Business Plan indicated funding for meat and poultry inspection was to be cut from $191 million a year to $156 million by 2017, with a reduction in staff from 1,812 employees to 1,539. “The Agency will assess the level of resources required for these initiatives,” Business Plan said.
“The new CFIA food program is designed to direct resources to the areas of highest risk across all food commodities,” Business Plan said; “Overall Agency resources decrease from 2013 to 2018 primarily due to various savings initiatives that focus on back office efficiencies and administrative changes that do not impact frontline services or food safety, and the sun-setting of resources for various initiatives under the Food Safety Program.”
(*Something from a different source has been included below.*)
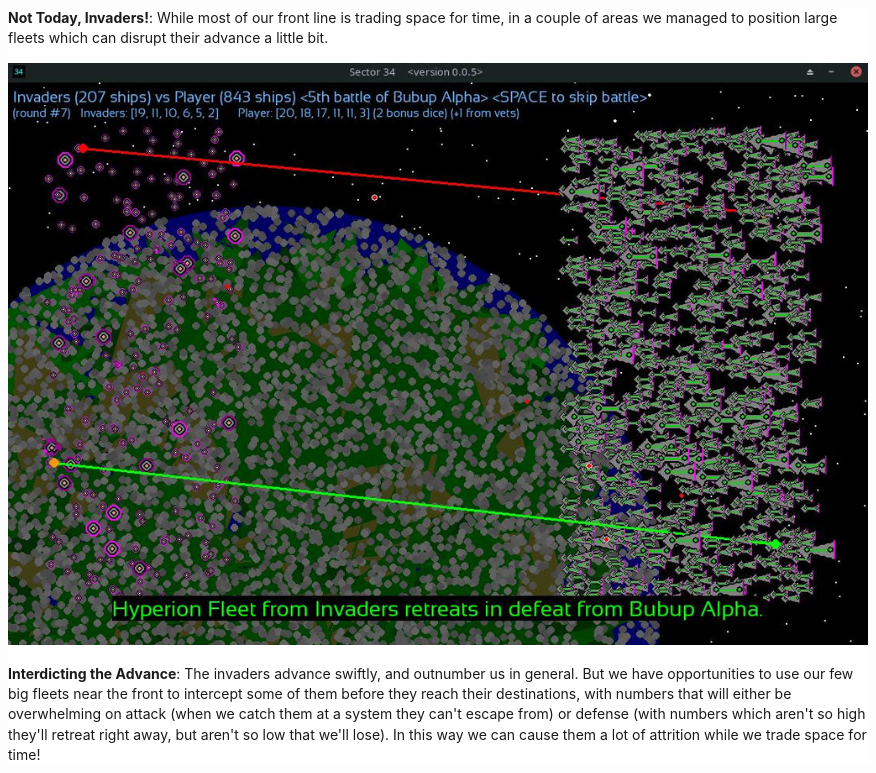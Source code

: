 **Not Today, Invaders!**: While most of our front line is trading space for time, in a couple of areas we managed to position large fleets which can disrupt their advance a little bit.

![s66](s66.jpg)

**Interdicting the Advance**: The invaders advance swiftly, and outnumber us in general. But we have opportunities to use our few big fleets near the front to intercept some of them before they reach their destinations, with numbers that will either be overwhelming on attack (when we catch them at a system they can't escape from) or defense (with numbers which aren't so high they'll retreat right away, but aren't so low that we'll lose). In this way we can cause them a lot of attrition while we trade space for time!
American inspectors also audited egg processing plants, noting Canadian exports to the U.S. totalled 19.6 million pounds over an 18-month period. Only 60 pounds were rejected at the border “for reasons other than food safety”, the U.S. audit said.
The Consumers Council of Canada yesterday said in a commentary the audit raised legitimate worries over food safety. “Canada’s system of food safety has been undergoing a sea-change in approach to oversight and enforcement,” the Council wrote. “The voice of Canadian consumers in that process, through organized institutionally-capable representation, is weak. Canadian consumers think consumer groups have resources to act for them, which they simply do not. Canadian public policy has neglected this problem.”
“Industry and the objectives of governments — whether defined by special interests, ideology, fiscal or bottom-line objectives or unintended sloth, permeate the food safety system,” the Council wrote.